## DESCRIPTION OF THE TASK
A faithful copy of all the entries is required, with no pictures in it.

## SUPPLIED INFORMATION

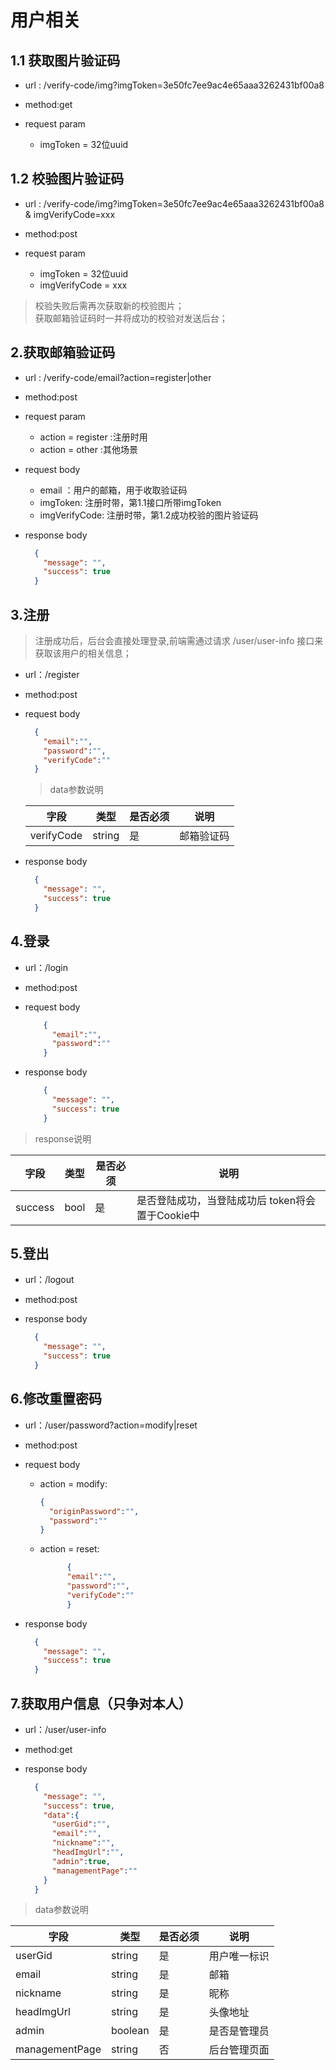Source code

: <!-- toc -->

# 用户相关


## 1.1 获取图片验证码

- url : /verify-code/img?imgToken=3e50fc7ee9ac4e65aaa3262431bf00a8

- method:get
- request param
  - imgToken = 32位uuid  
  
## 1.2 校验图片验证码

- url : /verify-code/img?imgToken=3e50fc7ee9ac4e65aaa3262431bf00a8 & imgVerifyCode=xxx

- method:post
- request param
  - imgToken = 32位uuid
  - imgVerifyCode = xxx
  
>校验失败后需再次获取新的校验图片；<br>
获取邮箱验证码时一并将成功的校验对发送后台；<br>
  
## 2.获取邮箱验证码

- url : /verify-code/email?action=register|other

- method:post
- request param
  - action = register :注册时用
  - action = other :其他场景
- request body
  - email ：用户的邮箱，用于收取验证码
  - imgToken: 注册时带，第1.1接口所带imgToken
  - imgVerifyCode: 注册时带，第1.2成功校验的图片验证码

- response body

  ```json
    {
      "message": "",
      "success": true
    }
  ```


## 3.注册

> 注册成功后，后台会直接处理登录,前端需通过请求 /user/user-info 接口来获取该用户的相关信息；
- url：/register
- method:post
- request body

  ```json
    {
      "email":"",
      "password":"",
      "verifyCode":""
    }
  ```
  >data参数说明
  
  |字段|类型|是否必须|说明|
  |---|---|---|---|
  |verifyCode|string|是|邮箱验证码|

- response body

  ```json
    {
      "message": "",
      "success": true
    }
  ```

## 4.登录

- url：/login
- method:post
- request body

  ```json
      {
        "email":"",
        "password":""
      }
  ```

- response body

  ```json
      {
        "message": "",
        "success": true
      }
  ```

> response说明

|字段|类型|是否必须|说明|
|---|---|---|---|
|success|bool|是|是否登陆成功，当登陆成功后 token将会置于Cookie中|

## 5.登出

- url：/logout
- method:post
- response body

  ```json
    {
      "message": "",
      "success": true
    }
  ```

## 6.修改重置密码

- url：/user/password?action=modify|reset
- method:post
- request body
  - action = modify:
      ```json
      {
        "originPassword":"",
        "password":""
      }
      ```
  - action = reset:
    ```json
          {
          "email":"",
          "password":"",
          "verifyCode":""
          }
      ```

- response body

  ```json
    {
      "message": "",
      "success": true
    }
  ```

## 7.获取用户信息（只争对本人）

- url：/user/user-info
- method:get
- response body

  ```json
    {
      "message": "",
      "success": true,
      "data":{
        "userGid":"",
        "email":"",
        "nickname":"",
        "headImgUrl":"",
        "admin":true,
        "managementPage":""
      }
    }

  ```

>data参数说明

|字段|类型|是否必须|说明|
|---|---|---|---|
|userGid|string|是|用户唯一标识|
|email|string|是|邮箱|
|nickname|string|是|昵称|
|headImgUrl|string|是|头像地址|
|admin|boolean|是|是否是管理员|
|managementPage|string|否|后台管理页面|
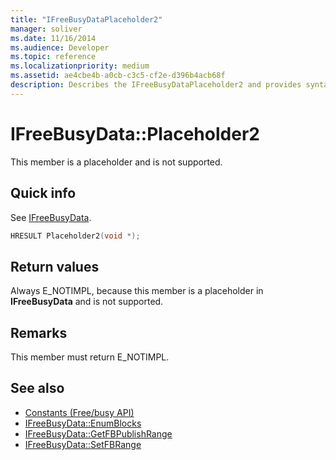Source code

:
 ```yaml
---
title: "IFreeBusyDataPlaceholder2"
manager: soliver
ms.date: 11/16/2014
ms.audience: Developer
ms.topic: reference
ms.localizationpriority: medium
ms.assetid: ae4cbe4b-a0cb-c3c5-cf2e-d396b4acb68f
description: Describes the IFreeBusyDataPlaceholder2 and provides syntax, return value, and additional remarks. This member is a placeholder and is not supported.
---
```


# IFreeBusyData::Placeholder2

This member is a placeholder and is not supported.
  
## Quick info

See [IFreeBusyData](ifreebusydata.md).
  
```cpp
HRESULT Placeholder2(void *);
```

## Return values

Always E_NOTIMPL, because this member is a placeholder in **IFreeBusyData** and is not supported. 
  
## Remarks

This member must return E_NOTIMPL.
  
## See also

- [Constants (Free/busy API)](constants-free-busy-api.md)
- [IFreeBusyData::EnumBlocks](ifreebusydata-enumblocks.md)
- [IFreeBusyData::GetFBPublishRange](ifreebusydata-getfbpublishrange.md)
- [IFreeBusyData::SetFBRange](ifreebusydata-setfbrange.md)


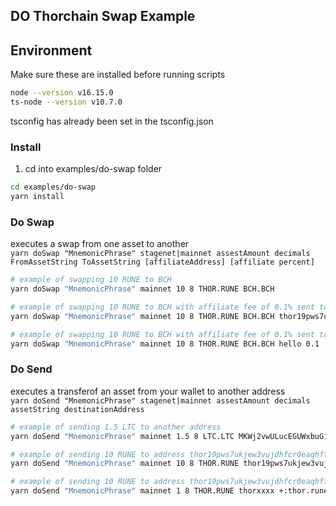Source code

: ## DO Thorchain Swap Example

## Environment

Make sure these are installed before running scripts

```bash
node --version v16.15.0
ts-node --version v10.7.0
```

tsconfig has already been set in the tsconfig.json

### Install

1. cd into examples/do-swap folder

```bash
cd examples/do-swap
yarn install
```

### Do Swap

executes a swap from one asset to another  
`yarn doSwap "MnemonicPhrase" stagenet|mainnet assestAmount decimals FromAssetString ToAssetString [affiliateAddress] [affiliate percent]`

```bash
# example of swapping 10 RUNE to BCH
yarn doSwap "MnemonicPhrase" mainnet 10 8 THOR.RUNE BCH.BCH

# example of swapping 10 RUNE to BCH with affiliate fee of 0.1% sent to address thor19pws7ukjew3vujdhfcr0eaqhffj2km7r6hf3cx
yarn doSwap "MnemonicPhrase" mainnet 10 8 THOR.RUNE BCH.BCH thor19pws7ukjew3vujdhfcr0eaqhffj2km7r6hf3cx 0.1

# example of swapping 10 RUNE to BCH with affiliate fee of 0.1% sent to thorname hello
yarn doSwap "MnemonicPhrase" mainnet 10 8 THOR.RUNE BCH.BCH hello 0.1
```

### Do Send

executes a transferof an asset from your wallet to another address  
`yarn doSend "MnemonicPhrase" stagenet|mainnet assestAmount decimals assetString destinationAddress`

```bash
# example of sending 1.5 LTC to another address
yarn doSend "MnemonicPhrase" mainnet 1.5 8 LTC.LTC MKWj2vwULucEGUWxbuG1SbpqEhvwba724e

# example of sending 10 RUNE to address thor19pws7ukjew3vujdhfcr0eaqhffj2km7r6hf3cx
yarn doSend "MnemonicPhrase" mainnet 10 8 THOR.RUNE thor19pws7ukjew3vujdhfcr0eaqhffj2km7r6hf3cx

# example of sending 10 RUNE to address thor19pws7ukjew3vujdhfcr0eaqhffj2km7r6hf3cx with memo
yarn doSend "MnemonicPhrase" mainnet 1 8 THOR.RUNE thorxxxx +:thor.rune:mayaxxxx

```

## WRITTEN SOLUTION
Source code

: <!-- toc -->

# 用户相关


## 1.1 获取图片验证码

- url : /verify-code/img?imgToken=3e50fc7ee9ac4e65aaa3262431bf00a8

- method:get
- request param
  - imgToken = 32位uuid  
  
## 1.2 校验图片验证码

- url : /verify-code/img?imgToken=3e50fc7ee9ac4e65aaa3262431bf00a8 & imgVerifyCode=xxx

- method:post
- request param
  - imgToken = 32位uuid
  - imgVerifyCode = xxx
  
>校验失败后需再次获取新的校验图片；<br>
获取邮箱验证码时一并将成功的校验对发送后台；<br>
  
## 2.获取邮箱验证码

- url : /verify-code/email?action=register|other

- method:post
- request param
  - action = register :注册时用
  - action = other :其他场景
- request body
  - email ：用户的邮箱，用于收取验证码
  - imgToken: 注册时带，第1.1接口所带imgToken
  - imgVerifyCode: 注册时带，第1.2成功校验的图片验证码

- response body

  ```json
    {
      "message": "",
      "success": true
    }
  ```


## 3.注册

> 注册成功后，后台会直接处理登录,前端需通过请求 /user/user-info 接口来获取该用户的相关信息；
- url：/register
- method:post
- request body

  ```json
    {
      "email":"",
      "password":"",
      "verifyCode":""
    }
  ```
  >data参数说明
  
  |字段|类型|是否必须|说明|
  |---|---|---|---|
  |verifyCode|string|是|邮箱验证码|

- response body

  ```json
    {
      "message": "",
      "success": true
    }
  ```

## 4.登录

- url：/login
- method:post
- request body

  ```json
      {
        "email":"",
        "password":""
      }
  ```

- response body

  ```json
      {
        "message": "",
        "success": true
      }
  ```

> response说明

|字段|类型|是否必须|说明|
|---|---|---|---|
|success|bool|是|是否登陆成功，当登陆成功后 token将会置于Cookie中|

## 5.登出

- url：/logout
- method:post
- response body

  ```json
    {
      "message": "",
      "success": true
    }
  ```

## 6.修改重置密码

- url：/user/password?action=modify|reset
- method:post
- request body
  - action = modify:
      ```json
      {
        "originPassword":"",
        "password":""
      }
      ```
  - action = reset:
    ```json
          {
          "email":"",
          "password":"",
          "verifyCode":""
          }
      ```

- response body

  ```json
    {
      "message": "",
      "success": true
    }
  ```

## 7.获取用户信息（只争对本人）

- url：/user/user-info
- method:get
- response body

  ```json
    {
      "message": "",
      "success": true,
      "data":{
        "userGid":"",
        "email":"",
        "nickname":"",
        "headImgUrl":"",
        "admin":true,
        "managementPage":""
      }
    }

  ```

>data参数说明

|字段|类型|是否必须|说明|
|---|---|---|---|
|userGid|string|是|用户唯一标识|
|email|string|是|邮箱|
|nickname|string|是|昵称|
|headImgUrl|string|是|头像地址|
|admin|boolean|是|是否是管理员|
|managementPage|string|否|后台管理页面|
Source code

:
 ```yaml
---
title: "IFreeBusyDataPlaceholder2"
manager: soliver
ms.date: 11/16/2014
ms.audience: Developer
ms.topic: reference
ms.localizationpriority: medium
ms.assetid: ae4cbe4b-a0cb-c3c5-cf2e-d396b4acb68f
description: Describes the IFreeBusyDataPlaceholder2 and provides syntax, return value, and additional remarks. This member is a placeholder and is not supported.
---
```


# IFreeBusyData::Placeholder2

This member is a placeholder and is not supported.
  
## Quick info

See [IFreeBusyData](ifreebusydata.md).
  
```cpp
HRESULT Placeholder2(void *);
```

## Return values

Always E_NOTIMPL, because this member is a placeholder in **IFreeBusyData** and is not supported. 
  
## Remarks

This member must return E_NOTIMPL.
  
## See also

- [Constants (Free/busy API)](constants-free-busy-api.md)
- [IFreeBusyData::EnumBlocks](ifreebusydata-enumblocks.md)
- [IFreeBusyData::GetFBPublishRange](ifreebusydata-getfbpublishrange.md)
- [IFreeBusyData::SetFBRange](ifreebusydata-setfbrange.md)


Source code

: ## DO Thorchain Swap Example

## Environment

Make sure these are installed before running scripts

```bash
node --version v16.15.0
ts-node --version v10.7.0
```

tsconfig has already been set in the tsconfig.json

### Install

1. cd into examples/do-swap folder

```bash
cd examples/do-swap
yarn install
```

### Do Swap

executes a swap from one asset to another  
`yarn doSwap "MnemonicPhrase" stagenet|mainnet assestAmount decimals FromAssetString ToAssetString [affiliateAddress] [affiliate percent]`

```bash
# example of swapping 10 RUNE to BCH
yarn doSwap "MnemonicPhrase" mainnet 10 8 THOR.RUNE BCH.BCH

# example of swapping 10 RUNE to BCH with affiliate fee of 0.1% sent to address thor19pws7ukjew3vujdhfcr0eaqhffj2km7r6hf3cx
yarn doSwap "MnemonicPhrase" mainnet 10 8 THOR.RUNE BCH.BCH thor19pws7ukjew3vujdhfcr0eaqhffj2km7r6hf3cx 0.1

# example of swapping 10 RUNE to BCH with affiliate fee of 0.1% sent to thorname hello
yarn doSwap "MnemonicPhrase" mainnet 10 8 THOR.RUNE BCH.BCH hello 0.1
```

### Do Send

executes a transferof an asset from your wallet to another address  
`yarn doSend "MnemonicPhrase" stagenet|mainnet assestAmount decimals assetString destinationAddress`

```bash
# example of sending 1.5 LTC to another address
yarn doSend "MnemonicPhrase" mainnet 1.5 8 LTC.LTC MKWj2vwULucEGUWxbuG1SbpqEhvwba724e

# example of sending 10 RUNE to address thor19pws7ukjew3vujdhfcr0eaqhffj2km7r6hf3cx
yarn doSend "MnemonicPhrase" mainnet 10 8 THOR.RUNE thor19pws7ukjew3vujdhfcr0eaqhffj2km7r6hf3cx

# example of sending 10 RUNE to address thor19pws7ukjew3vujdhfcr0eaqhffj2km7r6hf3cx with memo
yarn doSend "MnemonicPhrase" mainnet 1 8 THOR.RUNE thorxxxx +:thor.rune:mayaxxxx

```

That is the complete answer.